Assigned task
Copy out each line below that has the word "locally" in it.

Stored data entries
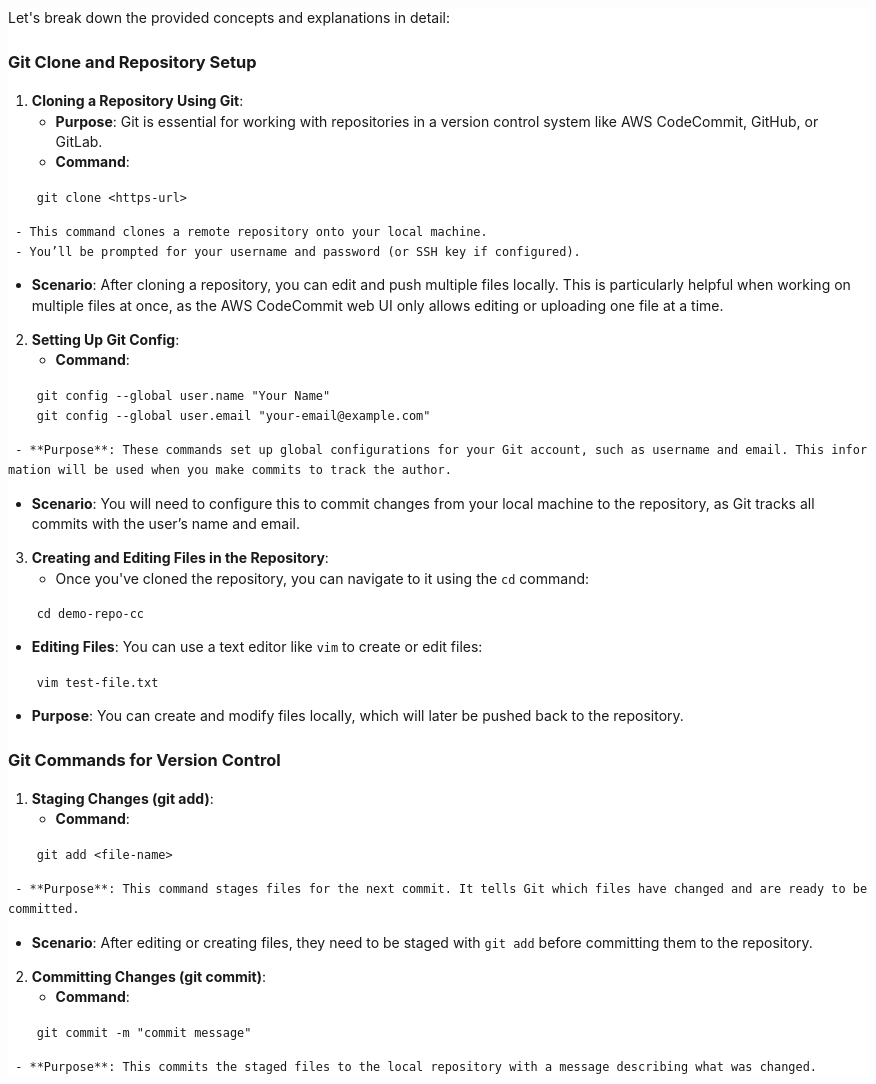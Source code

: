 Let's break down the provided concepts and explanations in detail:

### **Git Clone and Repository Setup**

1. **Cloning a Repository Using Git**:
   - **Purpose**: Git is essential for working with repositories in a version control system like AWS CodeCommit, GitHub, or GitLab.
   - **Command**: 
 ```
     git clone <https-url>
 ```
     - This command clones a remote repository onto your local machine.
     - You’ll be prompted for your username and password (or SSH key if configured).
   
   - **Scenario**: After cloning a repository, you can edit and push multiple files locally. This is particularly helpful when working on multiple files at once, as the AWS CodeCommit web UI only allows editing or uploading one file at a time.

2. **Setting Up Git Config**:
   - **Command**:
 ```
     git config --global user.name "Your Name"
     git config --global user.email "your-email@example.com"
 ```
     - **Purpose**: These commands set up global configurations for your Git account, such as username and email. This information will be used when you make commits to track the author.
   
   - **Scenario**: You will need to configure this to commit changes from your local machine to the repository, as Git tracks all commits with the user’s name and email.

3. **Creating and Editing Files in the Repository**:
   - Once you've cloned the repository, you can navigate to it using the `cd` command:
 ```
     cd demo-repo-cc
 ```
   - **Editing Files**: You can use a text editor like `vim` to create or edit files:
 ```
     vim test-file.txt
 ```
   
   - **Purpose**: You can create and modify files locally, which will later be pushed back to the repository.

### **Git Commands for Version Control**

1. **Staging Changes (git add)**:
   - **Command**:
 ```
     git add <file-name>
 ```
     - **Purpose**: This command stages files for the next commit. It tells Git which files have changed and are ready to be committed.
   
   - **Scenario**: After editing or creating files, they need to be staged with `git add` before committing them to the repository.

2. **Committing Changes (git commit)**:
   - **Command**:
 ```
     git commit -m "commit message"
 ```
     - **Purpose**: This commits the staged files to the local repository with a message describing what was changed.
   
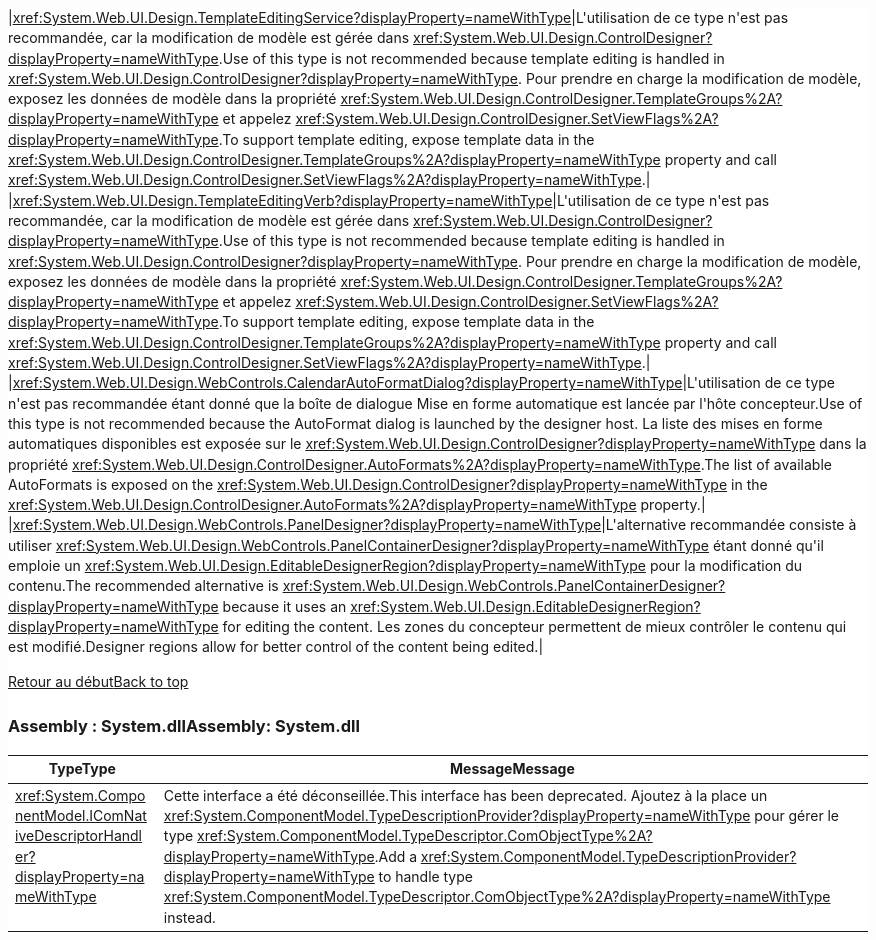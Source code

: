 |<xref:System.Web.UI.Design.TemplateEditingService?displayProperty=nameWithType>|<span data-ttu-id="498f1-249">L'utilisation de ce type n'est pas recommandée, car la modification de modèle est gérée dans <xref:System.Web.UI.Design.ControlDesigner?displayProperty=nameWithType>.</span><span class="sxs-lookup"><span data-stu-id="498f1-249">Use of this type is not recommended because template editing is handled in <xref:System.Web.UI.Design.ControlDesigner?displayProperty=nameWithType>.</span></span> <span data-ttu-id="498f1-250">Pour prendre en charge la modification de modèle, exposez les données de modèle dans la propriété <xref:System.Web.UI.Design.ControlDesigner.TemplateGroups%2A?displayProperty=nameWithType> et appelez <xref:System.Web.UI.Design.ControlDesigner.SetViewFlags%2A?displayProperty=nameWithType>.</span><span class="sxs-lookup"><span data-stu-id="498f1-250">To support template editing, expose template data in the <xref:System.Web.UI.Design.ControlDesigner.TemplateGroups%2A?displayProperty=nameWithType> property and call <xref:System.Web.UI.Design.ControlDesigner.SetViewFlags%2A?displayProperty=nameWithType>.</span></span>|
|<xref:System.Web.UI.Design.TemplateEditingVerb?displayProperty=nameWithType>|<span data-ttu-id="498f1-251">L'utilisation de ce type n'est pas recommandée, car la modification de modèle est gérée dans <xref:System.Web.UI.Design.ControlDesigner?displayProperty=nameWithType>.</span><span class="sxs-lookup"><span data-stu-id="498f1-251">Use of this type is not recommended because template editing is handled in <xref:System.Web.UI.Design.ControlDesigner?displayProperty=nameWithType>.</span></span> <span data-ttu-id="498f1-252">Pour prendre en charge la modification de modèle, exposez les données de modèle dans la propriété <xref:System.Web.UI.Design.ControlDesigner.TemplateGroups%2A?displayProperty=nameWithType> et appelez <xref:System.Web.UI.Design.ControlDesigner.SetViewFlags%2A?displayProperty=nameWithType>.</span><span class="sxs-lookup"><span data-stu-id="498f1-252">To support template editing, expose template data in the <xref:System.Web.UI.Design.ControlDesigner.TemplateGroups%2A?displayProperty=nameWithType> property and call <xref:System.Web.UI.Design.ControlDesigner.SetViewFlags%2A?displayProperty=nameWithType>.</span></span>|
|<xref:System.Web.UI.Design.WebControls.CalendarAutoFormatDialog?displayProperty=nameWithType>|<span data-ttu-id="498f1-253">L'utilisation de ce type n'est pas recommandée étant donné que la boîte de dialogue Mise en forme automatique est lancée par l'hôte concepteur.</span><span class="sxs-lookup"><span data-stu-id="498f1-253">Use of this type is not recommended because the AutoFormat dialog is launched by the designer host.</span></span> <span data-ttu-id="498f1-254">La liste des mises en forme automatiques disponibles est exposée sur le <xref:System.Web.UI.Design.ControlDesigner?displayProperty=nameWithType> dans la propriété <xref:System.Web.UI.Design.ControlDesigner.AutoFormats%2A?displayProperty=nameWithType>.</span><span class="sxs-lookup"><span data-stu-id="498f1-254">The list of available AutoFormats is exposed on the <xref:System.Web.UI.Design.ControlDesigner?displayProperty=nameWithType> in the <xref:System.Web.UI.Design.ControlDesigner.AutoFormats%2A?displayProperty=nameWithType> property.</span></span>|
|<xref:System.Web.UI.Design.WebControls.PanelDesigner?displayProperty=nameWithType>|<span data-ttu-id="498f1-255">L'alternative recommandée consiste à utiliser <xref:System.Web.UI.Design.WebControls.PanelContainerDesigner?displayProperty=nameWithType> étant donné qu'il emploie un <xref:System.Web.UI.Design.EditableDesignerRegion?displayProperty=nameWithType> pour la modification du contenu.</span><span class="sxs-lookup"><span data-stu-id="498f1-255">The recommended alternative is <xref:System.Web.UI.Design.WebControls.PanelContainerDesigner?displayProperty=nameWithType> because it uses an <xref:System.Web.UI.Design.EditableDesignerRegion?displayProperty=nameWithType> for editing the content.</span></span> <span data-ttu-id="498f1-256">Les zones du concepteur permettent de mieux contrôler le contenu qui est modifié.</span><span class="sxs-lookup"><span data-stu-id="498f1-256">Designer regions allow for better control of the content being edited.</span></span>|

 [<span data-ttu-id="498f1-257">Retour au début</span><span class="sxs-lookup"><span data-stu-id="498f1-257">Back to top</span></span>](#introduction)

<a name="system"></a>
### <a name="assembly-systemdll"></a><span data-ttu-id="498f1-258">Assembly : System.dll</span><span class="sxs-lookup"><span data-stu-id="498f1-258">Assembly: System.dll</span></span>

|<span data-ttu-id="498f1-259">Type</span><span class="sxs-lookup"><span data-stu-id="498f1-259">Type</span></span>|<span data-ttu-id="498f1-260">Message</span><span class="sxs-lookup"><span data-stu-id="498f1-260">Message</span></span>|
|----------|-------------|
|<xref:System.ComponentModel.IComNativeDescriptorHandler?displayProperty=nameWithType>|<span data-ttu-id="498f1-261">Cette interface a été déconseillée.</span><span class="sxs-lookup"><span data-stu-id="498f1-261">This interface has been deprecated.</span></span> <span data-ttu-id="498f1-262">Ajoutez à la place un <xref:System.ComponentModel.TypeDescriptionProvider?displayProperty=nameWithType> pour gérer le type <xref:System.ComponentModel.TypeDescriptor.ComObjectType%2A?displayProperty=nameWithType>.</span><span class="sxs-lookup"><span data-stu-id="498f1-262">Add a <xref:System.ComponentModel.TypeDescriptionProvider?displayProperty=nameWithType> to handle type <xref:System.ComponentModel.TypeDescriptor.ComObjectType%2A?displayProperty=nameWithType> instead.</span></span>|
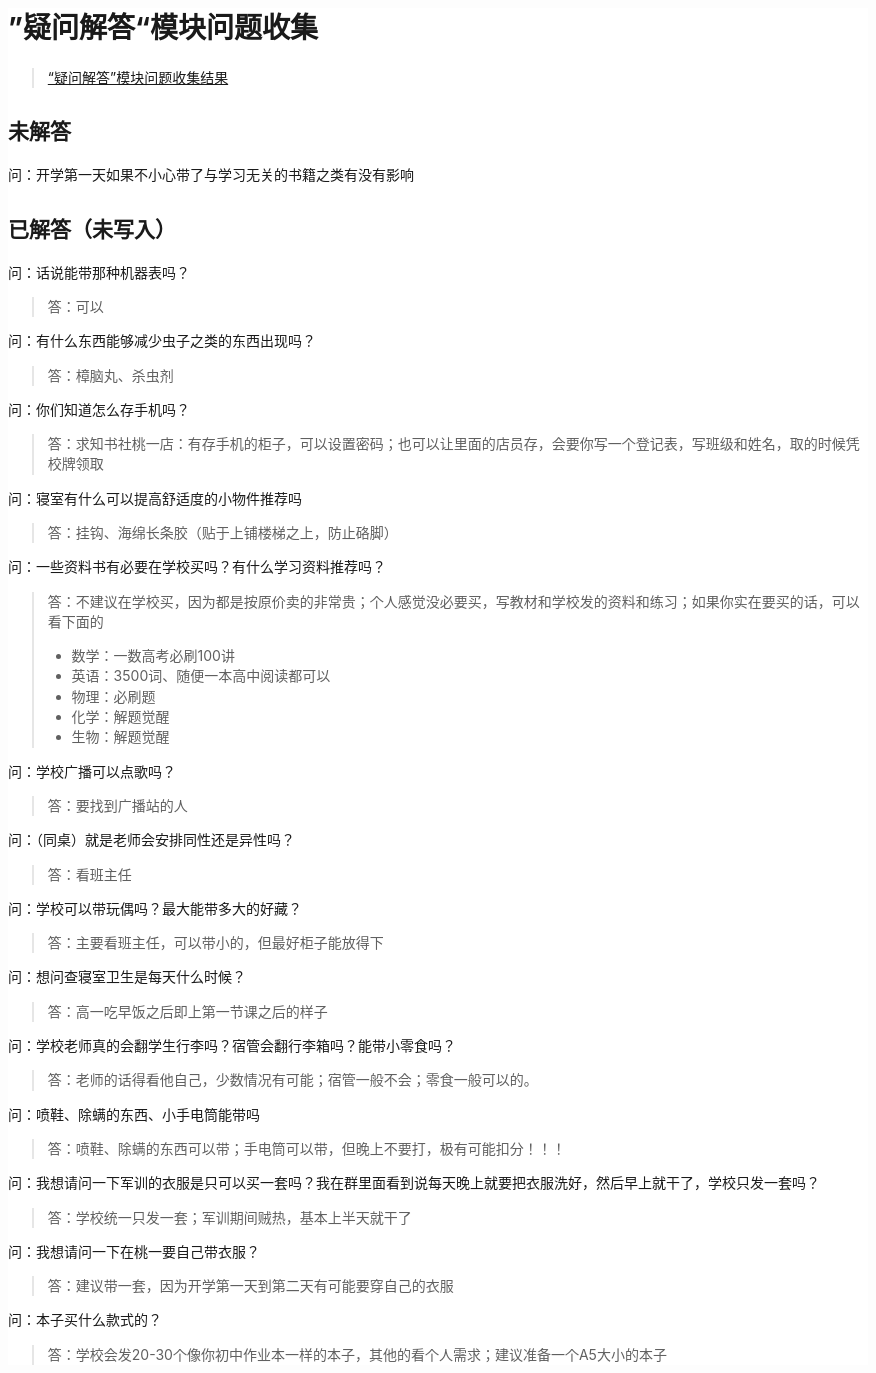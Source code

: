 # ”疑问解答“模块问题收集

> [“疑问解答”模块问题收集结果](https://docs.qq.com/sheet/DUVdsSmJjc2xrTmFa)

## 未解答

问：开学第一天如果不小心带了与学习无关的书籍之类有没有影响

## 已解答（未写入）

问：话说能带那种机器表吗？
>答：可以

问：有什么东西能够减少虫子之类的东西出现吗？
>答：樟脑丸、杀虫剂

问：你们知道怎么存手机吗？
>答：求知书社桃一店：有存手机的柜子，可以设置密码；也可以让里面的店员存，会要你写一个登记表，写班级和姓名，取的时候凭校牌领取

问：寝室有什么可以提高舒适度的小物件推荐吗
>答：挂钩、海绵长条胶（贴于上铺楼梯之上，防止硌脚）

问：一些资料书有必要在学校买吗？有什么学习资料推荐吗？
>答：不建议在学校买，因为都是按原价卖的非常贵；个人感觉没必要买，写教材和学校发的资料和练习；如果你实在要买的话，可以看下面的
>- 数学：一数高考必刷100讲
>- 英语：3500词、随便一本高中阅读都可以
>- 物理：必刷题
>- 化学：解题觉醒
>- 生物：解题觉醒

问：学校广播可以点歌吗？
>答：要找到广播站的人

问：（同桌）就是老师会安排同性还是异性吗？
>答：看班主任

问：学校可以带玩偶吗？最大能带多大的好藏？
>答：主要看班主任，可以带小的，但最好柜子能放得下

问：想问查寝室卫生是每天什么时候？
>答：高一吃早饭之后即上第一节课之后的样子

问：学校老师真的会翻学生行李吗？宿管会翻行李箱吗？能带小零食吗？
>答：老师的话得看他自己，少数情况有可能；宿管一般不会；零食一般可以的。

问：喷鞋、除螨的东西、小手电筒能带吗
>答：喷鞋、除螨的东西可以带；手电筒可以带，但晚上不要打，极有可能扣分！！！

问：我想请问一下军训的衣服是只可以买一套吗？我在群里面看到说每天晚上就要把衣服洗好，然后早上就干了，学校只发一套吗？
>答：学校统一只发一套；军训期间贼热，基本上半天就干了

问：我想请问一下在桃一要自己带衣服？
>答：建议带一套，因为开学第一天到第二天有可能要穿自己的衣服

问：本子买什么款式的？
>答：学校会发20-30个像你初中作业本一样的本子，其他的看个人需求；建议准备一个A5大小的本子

Task response
   - **Scenario**: After cloning a repository, you can edit and push multiple files locally. This is particularly helpful when working on multiple files at once, as the AWS CodeCommit web UI only allows editing or uploading one file at a time.
   - **Purpose**: You can create and modify files locally, which will later be pushed back to the repository.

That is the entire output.